WHAT THIS TASK INVOLVES: Identify each line below containing the string "thuận" and copy it.
# # #
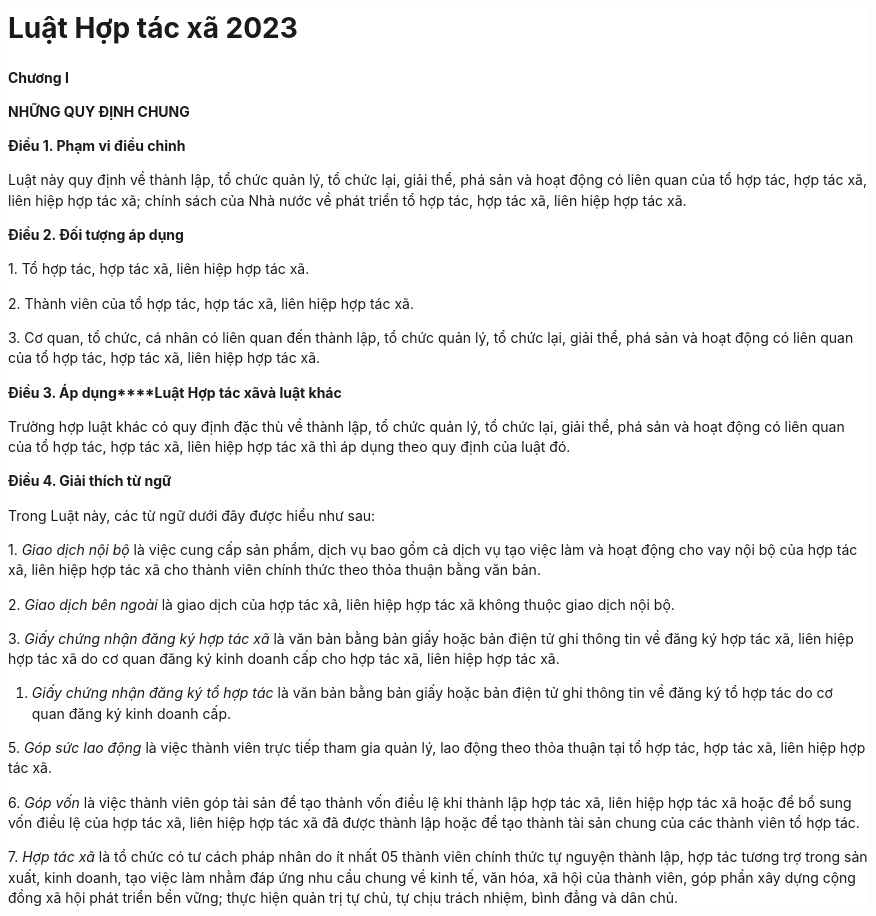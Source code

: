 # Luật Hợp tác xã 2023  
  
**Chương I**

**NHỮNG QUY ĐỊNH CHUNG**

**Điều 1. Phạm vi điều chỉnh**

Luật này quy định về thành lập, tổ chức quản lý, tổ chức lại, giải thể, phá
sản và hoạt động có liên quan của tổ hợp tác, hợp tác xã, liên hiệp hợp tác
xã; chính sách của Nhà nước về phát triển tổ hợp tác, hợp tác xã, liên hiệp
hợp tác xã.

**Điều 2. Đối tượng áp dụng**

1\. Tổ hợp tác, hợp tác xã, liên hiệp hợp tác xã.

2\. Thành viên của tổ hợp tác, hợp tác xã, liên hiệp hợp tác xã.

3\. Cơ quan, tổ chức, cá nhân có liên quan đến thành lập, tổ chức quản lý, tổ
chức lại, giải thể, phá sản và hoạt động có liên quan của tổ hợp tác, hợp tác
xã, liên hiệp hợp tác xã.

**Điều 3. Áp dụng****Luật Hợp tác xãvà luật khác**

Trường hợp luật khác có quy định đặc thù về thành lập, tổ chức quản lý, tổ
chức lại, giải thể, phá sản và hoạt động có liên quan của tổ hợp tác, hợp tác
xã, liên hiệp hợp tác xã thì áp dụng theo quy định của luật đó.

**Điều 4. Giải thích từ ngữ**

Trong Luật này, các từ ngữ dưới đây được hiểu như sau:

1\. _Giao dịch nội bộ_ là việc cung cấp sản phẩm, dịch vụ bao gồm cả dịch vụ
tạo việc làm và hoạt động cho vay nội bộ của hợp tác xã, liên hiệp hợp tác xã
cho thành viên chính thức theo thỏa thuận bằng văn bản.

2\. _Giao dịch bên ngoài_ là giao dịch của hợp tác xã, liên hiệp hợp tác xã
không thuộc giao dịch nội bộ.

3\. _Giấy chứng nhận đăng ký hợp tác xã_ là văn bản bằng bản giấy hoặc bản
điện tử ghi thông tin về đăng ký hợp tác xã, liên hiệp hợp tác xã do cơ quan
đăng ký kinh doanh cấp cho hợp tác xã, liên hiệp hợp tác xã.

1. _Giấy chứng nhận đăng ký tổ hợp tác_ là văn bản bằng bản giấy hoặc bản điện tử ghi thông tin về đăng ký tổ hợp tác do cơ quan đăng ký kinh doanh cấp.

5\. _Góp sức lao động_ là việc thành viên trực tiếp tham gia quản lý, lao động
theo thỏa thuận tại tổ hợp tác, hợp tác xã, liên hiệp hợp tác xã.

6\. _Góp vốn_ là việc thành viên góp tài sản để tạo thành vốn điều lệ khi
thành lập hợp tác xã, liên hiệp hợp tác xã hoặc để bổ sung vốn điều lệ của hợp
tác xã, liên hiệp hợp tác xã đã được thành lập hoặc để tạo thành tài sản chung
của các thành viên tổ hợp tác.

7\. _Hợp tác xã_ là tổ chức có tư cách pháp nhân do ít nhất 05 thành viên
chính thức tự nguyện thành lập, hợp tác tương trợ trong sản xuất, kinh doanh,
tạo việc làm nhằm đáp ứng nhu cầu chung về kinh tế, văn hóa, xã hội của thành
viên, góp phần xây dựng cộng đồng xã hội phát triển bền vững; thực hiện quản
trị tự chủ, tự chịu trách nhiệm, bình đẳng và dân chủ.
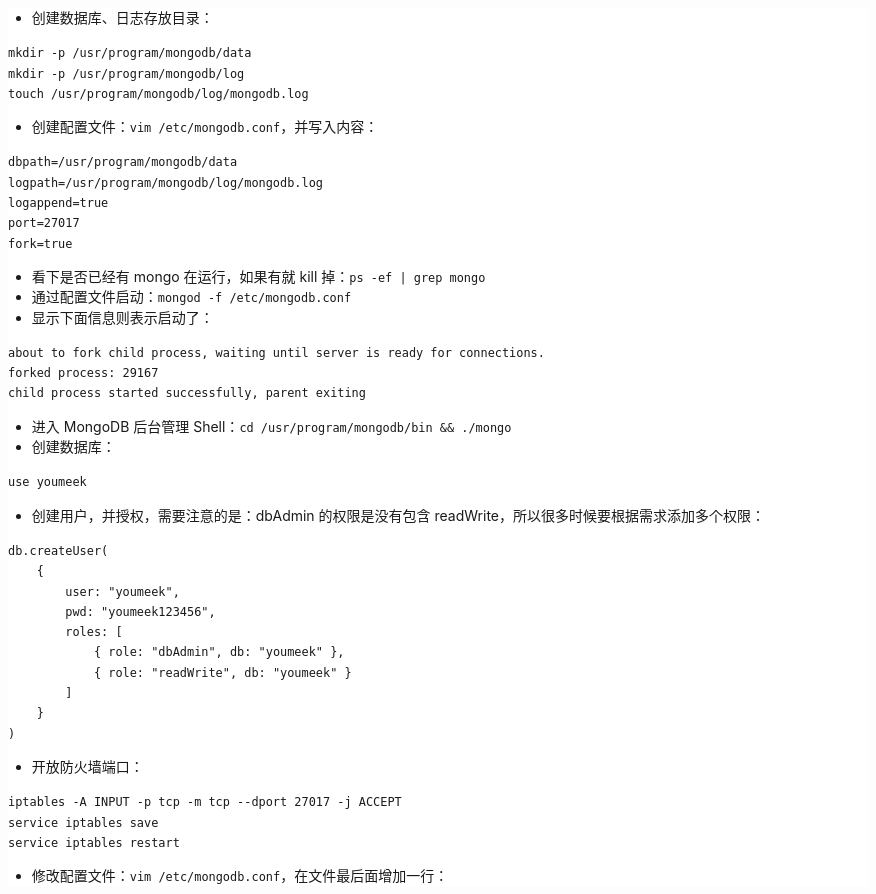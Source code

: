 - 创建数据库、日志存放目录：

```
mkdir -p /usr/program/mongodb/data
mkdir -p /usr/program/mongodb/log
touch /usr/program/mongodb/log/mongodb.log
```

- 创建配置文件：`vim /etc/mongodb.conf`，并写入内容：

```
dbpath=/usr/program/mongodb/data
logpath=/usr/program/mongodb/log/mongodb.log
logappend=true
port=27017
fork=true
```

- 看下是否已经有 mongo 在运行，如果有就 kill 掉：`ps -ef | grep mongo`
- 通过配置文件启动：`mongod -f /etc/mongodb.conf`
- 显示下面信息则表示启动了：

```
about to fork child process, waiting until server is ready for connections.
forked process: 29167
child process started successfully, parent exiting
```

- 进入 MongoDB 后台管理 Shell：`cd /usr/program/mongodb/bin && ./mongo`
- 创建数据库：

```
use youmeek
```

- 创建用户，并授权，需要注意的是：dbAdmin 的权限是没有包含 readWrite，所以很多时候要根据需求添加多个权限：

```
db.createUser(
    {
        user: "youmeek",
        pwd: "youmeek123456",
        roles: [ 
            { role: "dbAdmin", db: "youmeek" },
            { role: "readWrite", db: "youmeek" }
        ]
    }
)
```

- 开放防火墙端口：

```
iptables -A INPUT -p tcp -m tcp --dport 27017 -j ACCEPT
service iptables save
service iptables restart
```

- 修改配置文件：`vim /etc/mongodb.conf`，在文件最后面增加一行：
# # #
EXPECTED OUTPUT:
cho thành viên chính thức theo thỏa thuận bằng văn bản.
theo thỏa thuận tại tổ hợp tác, hợp tác xã, liên hiệp hợp tác xã.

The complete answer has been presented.